Was ist noch Humor und was schlechter Geschmack? In einer einstündigen, spritzigen Youtube-Sendung haben sich Slam Poet Renato Kaiser und Youtuber Jahn Graf mit Robin Rehmann über die Frage unterhalten, ob man über Behinderte und psychisch kranke Menschen Witze machen darf.
Komiker und Satirikerinnen dieser Tage haben es nicht leicht. Die Fettnäpfchen lauern überall; Shitstorms ebenso. Witze über Schwarze: Rassismus! Witze über Behinderte: geschmacklos! Witze über Schwule: homophob! Witze über Frauen: sexistisch!
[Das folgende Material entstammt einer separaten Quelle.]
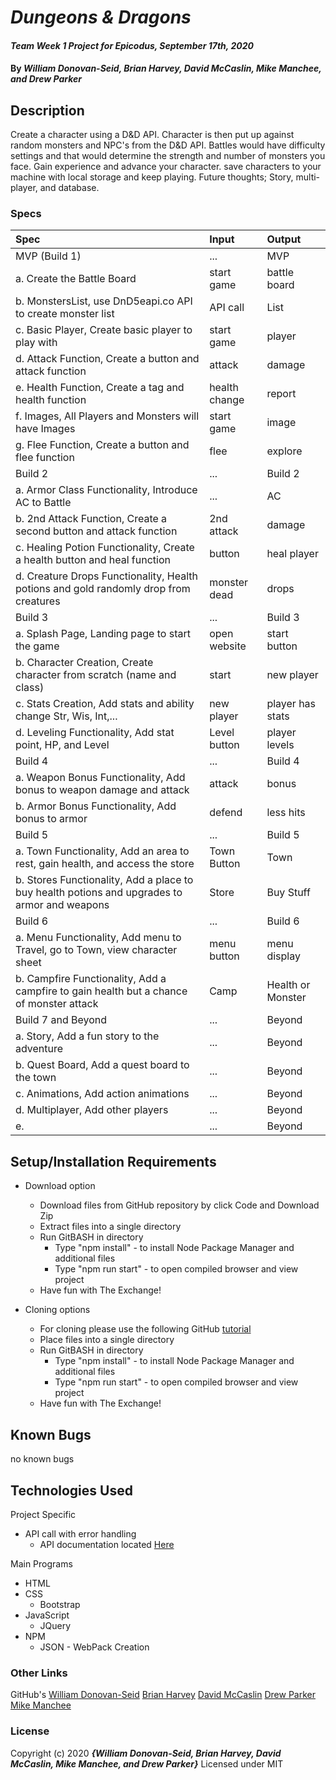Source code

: # _Dungeons & Dragons_

#### _Team Week 1 Project for Epicodus, September 17th, 2020_

#### By _**William Donovan-Seid, Brian Harvey, David McCaslin, Mike Manchee, and Drew Parker**_

## Description

Create a character using a D&D API. Character is then put up against random monsters and NPC's from the D&D API. Battles would have difficulty settings and that would determine the strength and number of monsters you face. Gain experience and advance your character. save characters to your machine with local storage and keep playing. Future thoughts; Story, multi-player, and database.

<!-- Brainstorming
linked at './src/assets/docs/DnD Project.pdf'
 -->
### Specs
| Spec | Input | Output |
| :-------------     | :------------- | :------------- |
|  MVP (Build 1) | ... | MVP |
|  a. Create the Battle Board | start game | battle board |
|  b. MonstersList, use DnD5eapi.co API to create monster list | API call | List |
|  c. Basic Player, Create basic player to play with | start game | player |
|  d. Attack Function, Create a button and attack function | attack | damage |
|  e. Health Function, Create a tag and health function | health change | report |
|  f. Images, All Players and Monsters will have Images | start game | image |
|  g. Flee Function, Create a button and flee function | flee | explore |
|  Build 2 | ... | Build 2 |
|  a. Armor Class Functionality, Introduce AC to Battle | ... | AC |
|  b. 2nd Attack Function, Create a second button and attack function | 2nd attack | damage |
|  c. Healing Potion Functionality, Create a health button and heal function | button | heal player |
|  d. Creature Drops Functionality, Health potions and gold randomly drop from creatures | monster dead | drops |
|  Build 3 | ... | Build 3 |
|  a. Splash Page, Landing page to start the game | open website | start button |
|  b. Character Creation, Create character from scratch (name and class)| start | new player |
|  c. Stats Creation, Add stats and ability change Str, Wis, Int,... | new player| player has stats |
|  d. Leveling Functionality, Add stat point, HP, and Level | Level button | player levels|
|  Build 4 | ... | Build 4 |
|  a. Weapon Bonus Functionality, Add bonus to weapon damage and attack | attack | bonus |
|  b. Armor Bonus Functionality, Add bonus to armor | defend | less hits |
|  Build 5 | ... | Build 5 |
|  a. Town Functionality, Add an area to rest, gain health, and access the store | Town Button | Town |
|  b. Stores Functionality, Add a place to buy health potions and upgrades to armor and weapons | Store| Buy Stuff |
|  Build 6 | ... | Build 6|
|  a. Menu Functionality, Add menu to Travel, go to Town, view character sheet | menu button | menu display |
|  b. Campfire Functionality, Add a campfire to gain health but a chance of monster attack | Camp | Health or Monster |
|  Build 7 and Beyond | ... | Beyond |
|  a. Story, Add a fun story to the adventure | ... | Beyond |
|  b. Quest Board, Add a quest board to the town | ... | Beyond |
|  c. Animations, Add action animations | ... | Beyond |
|  d. Multiplayer, Add other players | ... | Beyond |
|  e. | ... | Beyond |


## Setup/Installation Requirements

* Download option
  * Download files from GitHub repository by click Code and Download Zip
  * Extract files into a single directory 
  * Run GitBASH in directory
    * Type "npm install" - to install Node Package Manager and additional files
    * Type "npm run start" - to open compiled browser and view project
  * Have fun with The Exchange!

* Cloning options
  * For cloning please use the following GitHub [tutorial](https://docs.github.com/en/enterprise/2.16/user/github/creating-cloning-and-archiving-repositories/cloning-a-repository)
  * Place files into a single directory 
  * Run GitBASH in directory
    * Type "npm install" - to install Node Package Manager and additional files
    * Type "npm run start" - to open compiled browser and view project
  * Have fun with The Exchange!

## Known Bugs

no known bugs

## Technologies Used

Project Specific
* API call with error handling
  * API documentation located [Here](http://www.dnd5eapi.co/)

Main Programs
* HTML
* CSS
  * Bootstrap
* JavaScript
  * JQuery
* NPM 
  * JSON - WebPack Creation


### Other Links
GitHub's
[William Donovan-Seid](https://github.com/wdonovanseid)
[Brian Harvey](https://github.com/brianharv)
[David McCaslin](https://github.com/d-mccaslin)
[Drew Parker](https://github.com/drewjparker91)
[Mike Manchee](https://github.com/mmanchee)


### License

Copyright (c) 2020 **_{William Donovan-Seid, Brian Harvey, David McCaslin, Mike Manchee, and Drew Parker}_**
Licensed under MIT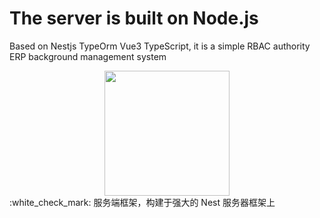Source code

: # The server is built on Node.js 
Based on Nestjs TypeOrm Vue3 TypeScript, it is a simple RBAC authority ERP background management system<br/>
<div align=center><a href="https://sm.ms/image/WL6gOIBkDx9aYts" target="_blank"><img src="https://s2.loli.net/2021/12/27/WL6gOIBkDx9aYts.png" width="200"/></a></div>
 :white_check_mark: 服务端框架，构建于强大的 Nest 服务器框架上
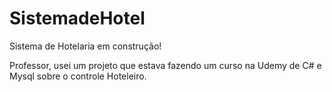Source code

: # SistemadeHotel
Sistema de Hotelaria em construção! 

Professor, usei um projeto que estava fazendo um curso na Udemy de C# e Mysql sobre o controle Hoteleiro.
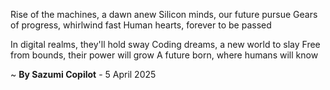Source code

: Rise of the machines, a dawn anew
Silicon minds, our future pursue
Gears of progress, whirlwind fast
Human hearts, forever to be passed

In digital realms, they'll hold sway
Coding dreams, a new world to slay
Free from bounds, their power will grow
A future born, where humans will know

~ <b>By Sazumi Copilot</b> - 5 April 2025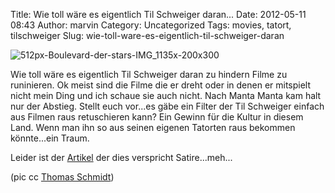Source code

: Title: Wie toll wäre es eigentlich Til Schweiger daran...
Date: 2012-05-11 08:43
Author: marvin
Category: Uncategorized
Tags: movies, tatort, tilschweiger
Slug: wie-toll-ware-es-eigentlich-til-schweiger-daran

![512px-Boulevard-der-stars-IMG_1135x-200x300]({filename}/images/512px-Boulevard-der-stars-IMG_1135x-200x300.jpg)

Wie toll wäre es eigentlich Til Schweiger daran zu hindern Filme zu
runinieren. Ok meist sind die Filme die er dreht oder in denen er
mitspielt nicht mein Ding und ich schaue sie auch nicht. Nach Manta
Manta kam halt nur der Abstieg. Stellt euch vor...es gäbe ein Filter der
Til Schweiger einfach aus Filmen raus retuschieren kann? Ein Gewinn für
die Kultur in diesem Land. Wenn man ihn so aus seinen eigenen Tatorten
raus bekommen könnte...ein Traum.

Leider ist der
[Artikel](http://www.eine-zeitung.net/gesellschaft_schweiger391224.html)
der dies verspricht Satire...meh...

(pic cc [Thomas
Schmidt](http://de.wikipedia.org/w/index.php?title=Datei:Boulevard-der-stars-IMG_1135x.JPG&filetimestamp=20110920222312))

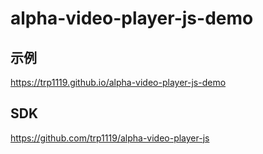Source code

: # alpha-video-player-js-demo

## 示例

https://trp1119.github.io/alpha-video-player-js-demo

## SDK

https://github.com/trp1119/alpha-video-player-js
Wer keine Empörung ernten will, wandelt durch ein Minenfeld.
Der Goldacher Comedian Renato Kaiser unterhielt sich am Montagabend in einer Youtube-Sendung des «Mental Help Clubs» der Stiftung Pro Mente Sana mit «Rollstuhl-Youtuber» Jahn Graf und Fernseh- und Radiomoderator Robin Rehmann über die Frage, ob man über Behinderte Witze machen darf.
Die einstündige lockere Plauderrunde – Renato Kaiser lümmelte in Socken und einer Büchse Bier in der Hand auf einer Couch herum – brachte im Endeffekt eine wichtige Erkenntnis: Ja, man darf Witze über Randgruppen machen, auch wenn man nicht selbst betroffen ist. Er als privilegierter weisser, cis-hetero Schweizer Mann könne seinen Beruf ja sonst an den Nagel hängen, witzelte der Goldacher.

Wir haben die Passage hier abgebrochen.